Solution: two sets of "hardcore extreme" types, both with a radical hatred of public schooling. The first is the religious types who claim that public schools are indoctrinating their children in Godlessness of whatever sort. The second are the hard "libertarians" who want everything to be privatized because the Market Solves All Ills, and who think the government should get out of education, full stop. Both groups coexist relatively well on this issue.
So you start having these guys nibble away at the edges: talk radio, the Internet, maybe local newspapers. For the Libertarian types, you can also try to sell it to the Powers That Be, because wealthy guys are often all in favour of paying less taxes and not giving a crap about poor people's education.
(Not always, thankfully, but often.)
Of course, most people aren't going to agree with them. They certainly aren't going to change their minds. They are, maybe, nice enough to want to find a way to accommodate them though. Up pops vouchers, and hey! There's a solution. It's a weak solution, but it is one that supposedly "everybody can be happy with", and the guys arguing in favor of it seem so nice, well spoken, and well dressed. Certainly they're everywhere on the TV- because they've been trained and coached on how to best exploit that medium.

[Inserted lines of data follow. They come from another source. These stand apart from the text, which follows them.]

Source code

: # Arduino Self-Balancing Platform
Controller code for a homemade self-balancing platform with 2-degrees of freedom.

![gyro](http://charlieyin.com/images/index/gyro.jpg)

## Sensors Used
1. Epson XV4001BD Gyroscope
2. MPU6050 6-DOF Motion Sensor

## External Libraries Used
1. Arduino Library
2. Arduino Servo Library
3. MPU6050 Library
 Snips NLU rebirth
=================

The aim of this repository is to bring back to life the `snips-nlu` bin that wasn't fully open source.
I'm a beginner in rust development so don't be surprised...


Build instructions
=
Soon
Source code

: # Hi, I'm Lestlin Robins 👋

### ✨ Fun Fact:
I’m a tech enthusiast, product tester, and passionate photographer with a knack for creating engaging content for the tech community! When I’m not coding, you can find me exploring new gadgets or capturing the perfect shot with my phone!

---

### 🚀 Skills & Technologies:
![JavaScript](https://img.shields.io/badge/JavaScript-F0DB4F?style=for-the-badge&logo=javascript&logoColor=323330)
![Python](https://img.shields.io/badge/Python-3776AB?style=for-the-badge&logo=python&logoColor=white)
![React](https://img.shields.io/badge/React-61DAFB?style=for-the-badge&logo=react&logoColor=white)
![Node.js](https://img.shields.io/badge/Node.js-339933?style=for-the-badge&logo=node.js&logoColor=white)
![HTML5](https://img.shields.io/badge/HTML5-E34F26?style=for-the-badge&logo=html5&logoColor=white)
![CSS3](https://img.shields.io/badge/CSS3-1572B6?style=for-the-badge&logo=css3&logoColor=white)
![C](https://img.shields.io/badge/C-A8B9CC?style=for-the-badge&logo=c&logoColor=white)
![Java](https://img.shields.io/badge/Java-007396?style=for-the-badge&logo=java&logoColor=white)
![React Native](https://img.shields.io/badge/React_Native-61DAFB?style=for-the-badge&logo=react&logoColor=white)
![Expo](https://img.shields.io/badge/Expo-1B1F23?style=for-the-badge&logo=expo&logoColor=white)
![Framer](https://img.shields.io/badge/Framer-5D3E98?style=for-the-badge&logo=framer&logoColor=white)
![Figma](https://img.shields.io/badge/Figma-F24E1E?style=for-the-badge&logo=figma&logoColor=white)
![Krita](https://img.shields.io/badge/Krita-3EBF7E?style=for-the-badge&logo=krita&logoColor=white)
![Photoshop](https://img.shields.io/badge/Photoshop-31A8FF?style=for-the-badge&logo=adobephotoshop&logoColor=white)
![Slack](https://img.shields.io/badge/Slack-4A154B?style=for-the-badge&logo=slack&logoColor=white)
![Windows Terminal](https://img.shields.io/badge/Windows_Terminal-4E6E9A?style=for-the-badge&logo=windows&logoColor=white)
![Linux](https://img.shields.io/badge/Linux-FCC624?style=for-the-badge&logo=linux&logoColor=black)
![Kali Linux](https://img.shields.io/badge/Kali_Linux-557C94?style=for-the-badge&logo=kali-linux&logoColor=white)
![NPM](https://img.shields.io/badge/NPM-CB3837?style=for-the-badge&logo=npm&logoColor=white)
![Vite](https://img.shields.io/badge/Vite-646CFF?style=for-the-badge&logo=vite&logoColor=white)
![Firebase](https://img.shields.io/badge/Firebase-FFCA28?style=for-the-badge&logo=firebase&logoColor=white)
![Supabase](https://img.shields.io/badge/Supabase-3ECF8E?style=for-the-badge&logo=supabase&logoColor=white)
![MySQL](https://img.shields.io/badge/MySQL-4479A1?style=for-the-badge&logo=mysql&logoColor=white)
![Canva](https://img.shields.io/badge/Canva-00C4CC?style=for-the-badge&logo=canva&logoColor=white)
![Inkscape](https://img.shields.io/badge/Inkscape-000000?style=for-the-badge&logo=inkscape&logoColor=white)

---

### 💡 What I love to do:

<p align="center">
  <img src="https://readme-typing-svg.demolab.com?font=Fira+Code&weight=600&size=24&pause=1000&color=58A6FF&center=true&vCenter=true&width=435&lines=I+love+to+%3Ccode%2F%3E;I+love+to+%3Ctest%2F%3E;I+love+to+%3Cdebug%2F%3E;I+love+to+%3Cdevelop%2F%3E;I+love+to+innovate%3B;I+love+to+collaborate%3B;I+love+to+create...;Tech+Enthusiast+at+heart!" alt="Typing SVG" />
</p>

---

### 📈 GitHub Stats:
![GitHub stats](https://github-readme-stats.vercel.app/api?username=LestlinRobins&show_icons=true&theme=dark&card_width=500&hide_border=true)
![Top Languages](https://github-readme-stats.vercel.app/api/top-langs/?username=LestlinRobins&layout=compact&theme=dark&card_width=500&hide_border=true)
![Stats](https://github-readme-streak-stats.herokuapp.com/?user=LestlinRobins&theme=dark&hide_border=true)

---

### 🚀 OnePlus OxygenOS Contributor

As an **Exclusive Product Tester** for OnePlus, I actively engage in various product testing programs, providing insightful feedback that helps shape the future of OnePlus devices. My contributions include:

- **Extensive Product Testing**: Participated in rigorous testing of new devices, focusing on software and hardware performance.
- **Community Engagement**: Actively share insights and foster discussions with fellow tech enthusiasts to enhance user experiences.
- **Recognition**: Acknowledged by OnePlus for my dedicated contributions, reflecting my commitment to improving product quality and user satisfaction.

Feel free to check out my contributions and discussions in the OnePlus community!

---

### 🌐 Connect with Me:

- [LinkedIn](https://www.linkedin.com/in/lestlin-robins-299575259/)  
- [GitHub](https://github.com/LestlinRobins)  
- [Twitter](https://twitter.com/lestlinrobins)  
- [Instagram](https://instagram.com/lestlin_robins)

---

Eventually, they win. Vouchers become mainstream, and those saying "um, maybe we should have a secular public education because those are good things" end up being seen as "out of the mainstream", instead of sensible. The "extreme guys" are happy because they're defining the edge now, and may end up "new moderate" later, and to an extent got what they wanted.
Of course, it didn't happen that way. Partially it's because the Dems aren't nearly the pushovers on education that they are on foreign policy, and also because vouchers are terrible policy. They're out there, sure, but they're hardly ubiquitous, and the debate over them has died down. Education itself isn't the issue it was with Iraq looming over everything, but even so, vouchers didn't succeed to the extent that people wanted.
You take that education example and apply it to foreign policy, though, and the whole thing still makes perfect sense. It was a lot more successful, too.
The lesson for progressives? Well, oddly enough, it's that those far-left guys are actually necessary for you to succeed. You need to be seen as the "reasonable compromise", while still being on the edge of the Overton window prior to movement. They're the way you're going to do that. Maybe not the hardest of the hardcore socialists, but the protest-happy guys with all the black bean burritos and suchlike? Yeah, they're the ones. Trying to seperate yourselves from them doesn't work, because right now they're not doing anything to pull the window in their direction. You have to help them a little, on the "DL", to have more of a voice, because then you look like the compromisers and solution-builders.
And, in turn, you need to ensure that the far-extreme righties are not just seen as outsiders, but actively ignored as a part of the debate. (Kind of like how the lefties are now.) How to do that? The right points the way: either completely ignore them, treating them with a kind of benign indifference, or some kind of active mockery. That's why I like sites like the poorman so much- because humor is the single best way of invalidating a nonsense argument. Don't get mad, or get even. That pulls them into the debate.
Just make them look silly, and refocus things on the debate that you want to have.